- Date: March 8–17, 1996
- Edition: 23rd
- Category: Super 9 (ATP) Tier I Series (WTA)
- Prize money: $1,950,000
- Surface: Hard / outdoor
- Location: Indian Wells, CA, US
- Venue: Grand Champions Resort

Champions

Men's singles
- Michael Chang

Women's singles
- Steffi Graf

Men's doubles
- Todd Woodbridge / Mark Woodforde

Women's doubles
- Chanda Rubin / Brenda Schultz-McCarthy
| Newsweek Champions Cup |
| State Farm Evert Cup |

= 1996 Newsweek Champions Cup and the State Farm Evert Cup =

The 1996 Newsweek Champions Cup and the State Farm Evert Cup were tennis tournaments played on outdoor hard courts that were part of the Mercedes Super 9 of the 1996 ATP Tour and of Tier I of the 1996 WTA Tour. Both the men's and women's events took place at the Grand Champions Resort in Indian Wells, California in the United States from March 8 through March 17, 1996.

The men's singles was headlined by ATP No. 1, Memphis, San Jose titlist and 1994 and 1995 winner Pete Sampras, Mexico City champion, 1995 French Open runner-up and Doha semifinalist Thomas Muster and San Jose runner-up, U.S. Open defending champion and 1990 Indian Wells winner Andre Agassi. Other top seeds were Australian Open and 1995 Tour Championships titlist Boris Becker, Michael Chang, Goran Ivanišević, Jim Courier and Thomas Enqvist.

==Finals==

===Men's singles===

USA Michael Chang defeated NED Paul Haarhuis 7–5, 6–1, 6–1
- It was Chang's 1st title of the year and the 24th of his career. It was his 2nd win at the event, having also won in 1992.

===Women's singles===

GER Steffi Graf defeated ESP Conchita Martínez 7–6^{(7–5)}, 7–6^{(7–5)}
- It was Graf's 1st title of the year and the 96th of her career.
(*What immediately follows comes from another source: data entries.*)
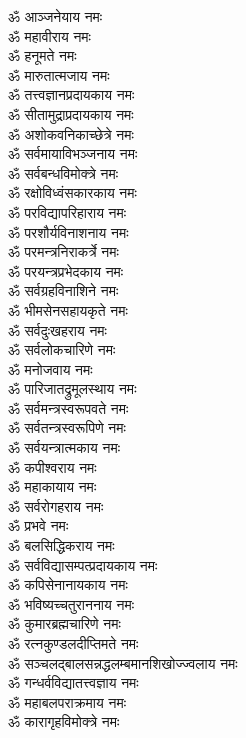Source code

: \begin{multicols}{2}
\begin{flushleft}
ॐ आञ्जनेयाय नमः\\
ॐ महावीराय नमः\\
ॐ हनूमते नमः\\
ॐ मारुतात्मजाय नमः\\
ॐ तत्त्वज्ञानप्रदायकाय नमः\\
ॐ सीतामुद्राप्रदायकाय नमः\\
ॐ अशोकवनिकाच्छेत्रे नमः\\
ॐ सर्वमायाविभञ्जनाय नमः\\
ॐ सर्वबन्धविमोक्त्रे नमः\\
ॐ रक्षोविध्वंसकारकाय नमः\hfill{}\\
ॐ परविद्यापरिहाराय नमः\\
ॐ परशौर्यविनाशनाय नमः\\
ॐ परमन्त्रनिराकर्त्रे नमः\\
ॐ परयन्त्रप्रभेदकाय नमः\\
ॐ सर्वग्रहविनाशिने नमः\\
ॐ भीमसेनसहायकृते नमः\\
ॐ सर्वदुःखहराय नमः\\
ॐ सर्वलोकचारिणे नमः\\
ॐ मनोजवाय नमः\\
ॐ पारिजातद्रुमूलस्थाय नमः\hfill{}\\
ॐ सर्वमन्त्रस्वरूपवते नमः\\
ॐ सर्वतन्त्रस्वरूपिणे नमः\\
ॐ सर्वयन्त्रात्मकाय नमः\\
ॐ कपीश्वराय नमः\\
ॐ महाकायाय नमः\\
ॐ सर्वरोगहराय नमः\\
ॐ प्रभवे नमः\\
ॐ बलसिद्धिकराय नमः\\
ॐ सर्वविद्यासम्पत्प्रदायकाय नमः\\
ॐ कपिसेनानायकाय नमः\hfill{}\\
ॐ भविष्यच्चतुराननाय नमः\\
ॐ कुमारब्रह्मचारिणे नमः\\
ॐ रत्नकुण्डलदीप्तिमते नमः\\
ॐ सञ्चलद्बालसन्नद्ध\-लम्बमानशिखोज्ज्वलाय नमः\\
ॐ गन्धर्वविद्यातत्त्वज्ञाय नमः\\
ॐ महाबलपराक्रमाय नमः\\
ॐ कारागृहविमोक्त्रे नमः\\

\end{flushleft}
\end{multicols}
It was her 2nd win at the event, having also won in 1994.

===Men's doubles===

AUS Todd Woodbridge / AUS Mark Woodforde defeated USA Brian MacPhie / AUS Michael Tebbutt 1–6, 6–2, 6–2
- It was Woodbridge's 3rd title of the year and the 43rd of his career. It was Woodforde's 4th title of the year and the 47th of his career.

===Women's doubles===

USA Chanda Rubin / NED Brenda Schultz-McCarthy defeated Julie Halard-Decugis / Nathalie Tauziat 6–1, 6–4
- It was Rubin's 3rd title of the year and the 6th of her career. It was Schultz-McCarthy's 3rd title of the year and the 12th of her career.